With the proliferation of multicore, deep-sub-micron designs, the verification of clock domain-crossing (CDC) signals has become a critical step in the design process. Multicore devices incorporate an ever-increasing number of asynchronous clock domains and integrate many design IP blocks on a single chip; thus, full-chip CDC verification must deal with a wider variety of tricky synchronization schemes. Although many design teams have adopted automated CDC verification tools to handle this situation, several significant methodology challenges remain.
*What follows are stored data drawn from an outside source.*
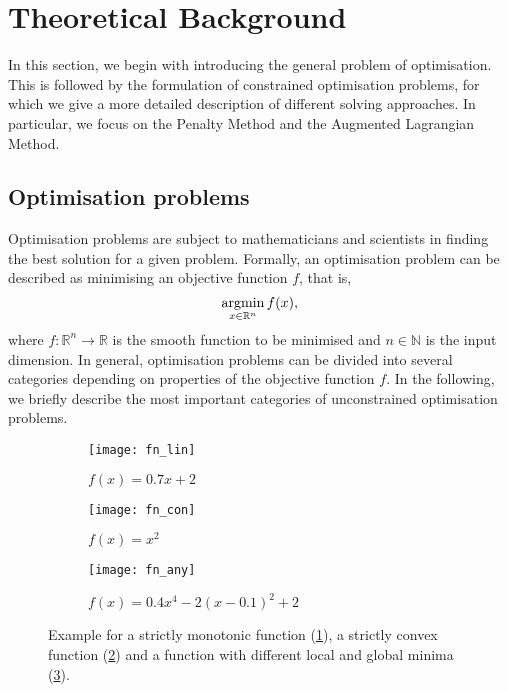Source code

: \label{section:theoreticalBackground}
\section{Theoretical Background}
In this section, we begin with introducing the general problem of optimisation. This is followed by the formulation of constrained optimisation problems, for which we give a more detailed description of different solving approaches. In particular, we focus on the Penalty Method and the Augmented Lagrangian Method.
\subsection{Optimisation problems}
\label{ssec:opt_prob}
Optimisation problems are subject to mathematicians and scientists in finding the best solution for a given problem. Formally, an optimisation problem can be described as minimising an objective function $f$, that is, 
\begin{equation}
\operatorname*{argmin}_{x \in \mathbb{R}^n} f(x),
\end{equation}
where $f\colon \mathbb{R}^n\to \mathbb{R}$ is the smooth function to be minimised and $n \in \mathbb{N}$ is the input dimension. In general, optimisation problems can be divided into several categories depending on properties of the objective function $f$. In the following, we briefly describe the most important categories of unconstrained optimisation problems.
\begin{figure}[H]
	\centering
	\begin{subfigure}{.32\textwidth}
		\centering
		\texttt{[image: fn\_lin]}
		\caption{$f(x) = 0.7x + 2$}
		\label{fn_a}
	\end{subfigure}%
	\begin{subfigure}{.32\textwidth}
	\centering
	\texttt{[image: fn\_con]}
		\caption{$f(x) = x^2$}
		\label{fn_b}
\end{subfigure}%
	\begin{subfigure}{.32\textwidth}
	\centering
	\texttt{[image: fn\_any]}
		\caption{$f(x) = 0.4x^4 - 2(x-0.1)^2 + 2$}
		\label{fn_c}
\end{subfigure}%
	\caption{Example for a strictly monotonic function (\ref{fn_a}), a strictly convex function (\ref{fn_b}) and a function with different local and global minima (\ref{fn_c}).}
	\label{fig:mu_lambda_alm_dyn}
\end{figure}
At AMD, we addressed these challenges by successfully developing a CDC verification methodology and adopting a CDC tool that supported a partitioned verification approach. This approach was necessary because our device combined both a multicore central processing unit (CPU) and a graphics-processing unit (GPU) on a single chip—known as an accelerated processing unit (APU), or what the company refers to as the AMD Fusion processor. Typically, verification of the GPU and CPU does not have to happen concurrently in a single tool flow because they occupy separate chips. However, in the case of the AMD Fusion processor, doing so became mandatory.
To satisfy the wide spectrum of requirements imposed by such a high level of integration, we found the most effective RTL CDC verification methodology should include a standardized block-level flow, support for a wide variety of synchronization schemes, and a hierarchical approach. Beyond the RTL, our methodology recognized that CDC verification was not truly complete without avoiding common pitfalls at the gate level. We proved our methodology and tool choice in the case study described in this article, which demonstrated the effectiveness of both our RTL and gate-level CDC verification.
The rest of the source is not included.